*** DATA SECTION ***
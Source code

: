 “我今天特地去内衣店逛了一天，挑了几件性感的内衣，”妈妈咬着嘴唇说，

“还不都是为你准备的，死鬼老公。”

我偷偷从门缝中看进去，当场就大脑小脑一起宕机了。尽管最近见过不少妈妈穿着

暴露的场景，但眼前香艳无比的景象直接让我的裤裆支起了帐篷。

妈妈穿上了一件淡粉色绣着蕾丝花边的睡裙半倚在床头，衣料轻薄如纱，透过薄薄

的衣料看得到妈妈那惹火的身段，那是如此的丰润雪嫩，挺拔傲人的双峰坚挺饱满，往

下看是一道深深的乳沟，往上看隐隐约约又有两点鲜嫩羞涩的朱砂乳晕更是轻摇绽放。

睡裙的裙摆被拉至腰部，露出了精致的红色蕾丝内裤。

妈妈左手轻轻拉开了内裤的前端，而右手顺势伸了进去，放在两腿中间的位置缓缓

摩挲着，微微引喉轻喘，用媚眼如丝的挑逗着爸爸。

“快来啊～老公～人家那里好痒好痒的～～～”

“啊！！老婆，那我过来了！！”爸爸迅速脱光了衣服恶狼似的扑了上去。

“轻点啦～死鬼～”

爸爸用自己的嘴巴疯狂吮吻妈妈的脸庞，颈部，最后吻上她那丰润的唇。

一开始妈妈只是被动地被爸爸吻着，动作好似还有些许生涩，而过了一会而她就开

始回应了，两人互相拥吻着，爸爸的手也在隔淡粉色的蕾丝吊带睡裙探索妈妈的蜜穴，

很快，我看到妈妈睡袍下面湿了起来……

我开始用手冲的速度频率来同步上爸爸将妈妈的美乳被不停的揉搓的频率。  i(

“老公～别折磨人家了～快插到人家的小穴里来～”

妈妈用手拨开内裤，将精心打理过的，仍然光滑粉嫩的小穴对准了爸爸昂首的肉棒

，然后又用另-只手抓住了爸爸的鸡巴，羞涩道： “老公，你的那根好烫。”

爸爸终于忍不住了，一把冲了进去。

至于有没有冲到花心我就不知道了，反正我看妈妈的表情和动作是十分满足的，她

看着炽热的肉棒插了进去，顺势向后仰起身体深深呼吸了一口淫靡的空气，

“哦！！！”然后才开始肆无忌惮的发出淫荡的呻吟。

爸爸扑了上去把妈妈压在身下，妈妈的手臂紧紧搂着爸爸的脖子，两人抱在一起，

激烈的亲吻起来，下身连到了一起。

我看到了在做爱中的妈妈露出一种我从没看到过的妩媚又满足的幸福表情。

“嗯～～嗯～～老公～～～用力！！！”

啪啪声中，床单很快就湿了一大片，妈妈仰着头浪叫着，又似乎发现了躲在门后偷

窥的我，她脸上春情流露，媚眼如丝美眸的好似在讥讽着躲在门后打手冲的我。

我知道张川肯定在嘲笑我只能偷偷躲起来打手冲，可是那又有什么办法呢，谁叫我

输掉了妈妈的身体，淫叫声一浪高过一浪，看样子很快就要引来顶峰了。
*** End of DATA SECTION ***
*** DATA SECTION ***
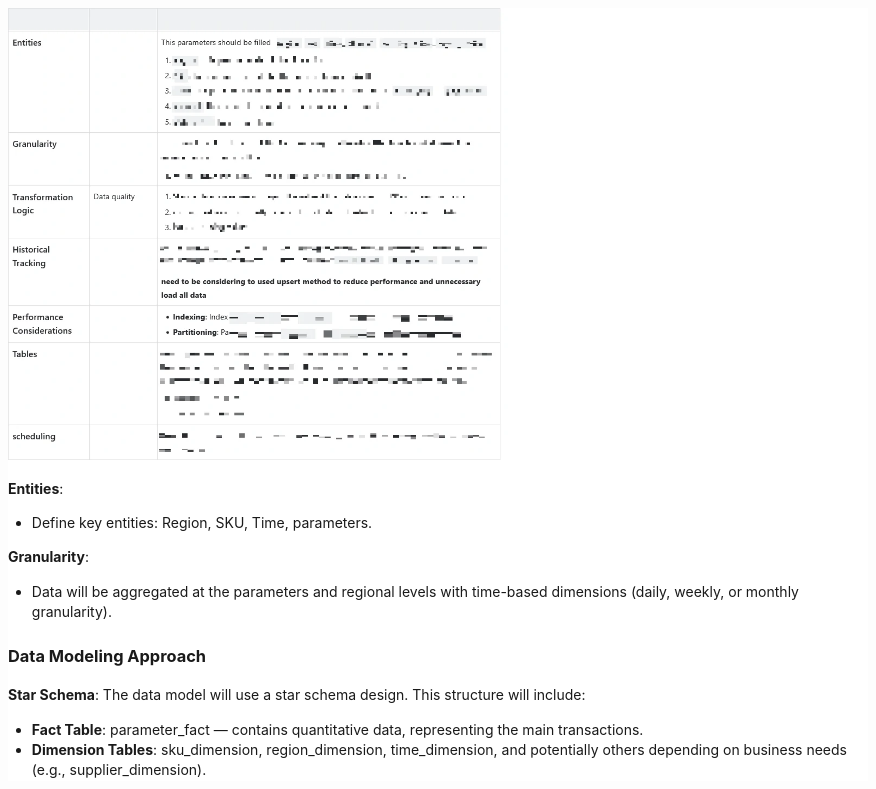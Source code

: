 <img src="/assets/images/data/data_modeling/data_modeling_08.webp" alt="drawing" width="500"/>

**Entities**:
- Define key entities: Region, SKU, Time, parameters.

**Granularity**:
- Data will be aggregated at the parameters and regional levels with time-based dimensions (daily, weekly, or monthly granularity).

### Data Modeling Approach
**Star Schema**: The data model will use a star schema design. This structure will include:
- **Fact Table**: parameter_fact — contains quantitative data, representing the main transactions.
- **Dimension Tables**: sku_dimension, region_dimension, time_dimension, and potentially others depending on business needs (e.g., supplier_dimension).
*** End of DATA SECTION ***
▶ _WORK REQUIRED_: Output the lines above exactly, but only those between the line holding "妈妈用手拨开内裤，将精心打理过的，仍然光滑粉嫩的小穴对准了爸爸昂首的肉棒" and the line holding "输掉了妈妈的身体，淫叫声一浪高过一浪，看样子很快就要引来顶峰了。", inclusive.

▶ _OUTPUT FOR THIS TASK_:
妈妈用手拨开内裤，将精心打理过的，仍然光滑粉嫩的小穴对准了爸爸昂首的肉棒

，然后又用另-只手抓住了爸爸的鸡巴，羞涩道： “老公，你的那根好烫。”

爸爸终于忍不住了，一把冲了进去。

至于有没有冲到花心我就不知道了，反正我看妈妈的表情和动作是十分满足的，她

看着炽热的肉棒插了进去，顺势向后仰起身体深深呼吸了一口淫靡的空气，

“哦！！！”然后才开始肆无忌惮的发出淫荡的呻吟。

爸爸扑了上去把妈妈压在身下，妈妈的手臂紧紧搂着爸爸的脖子，两人抱在一起，

激烈的亲吻起来，下身连到了一起。

我看到了在做爱中的妈妈露出一种我从没看到过的妩媚又满足的幸福表情。

“嗯～～嗯～～老公～～～用力！！！”

啪啪声中，床单很快就湿了一大片，妈妈仰着头浪叫着，又似乎发现了躲在门后偷

窥的我，她脸上春情流露，媚眼如丝美眸的好似在讥讽着躲在门后打手冲的我。

我知道张川肯定在嘲笑我只能偷偷躲起来打手冲，可是那又有什么办法呢，谁叫我

输掉了妈妈的身体，淫叫声一浪高过一浪，看样子很快就要引来顶峰了。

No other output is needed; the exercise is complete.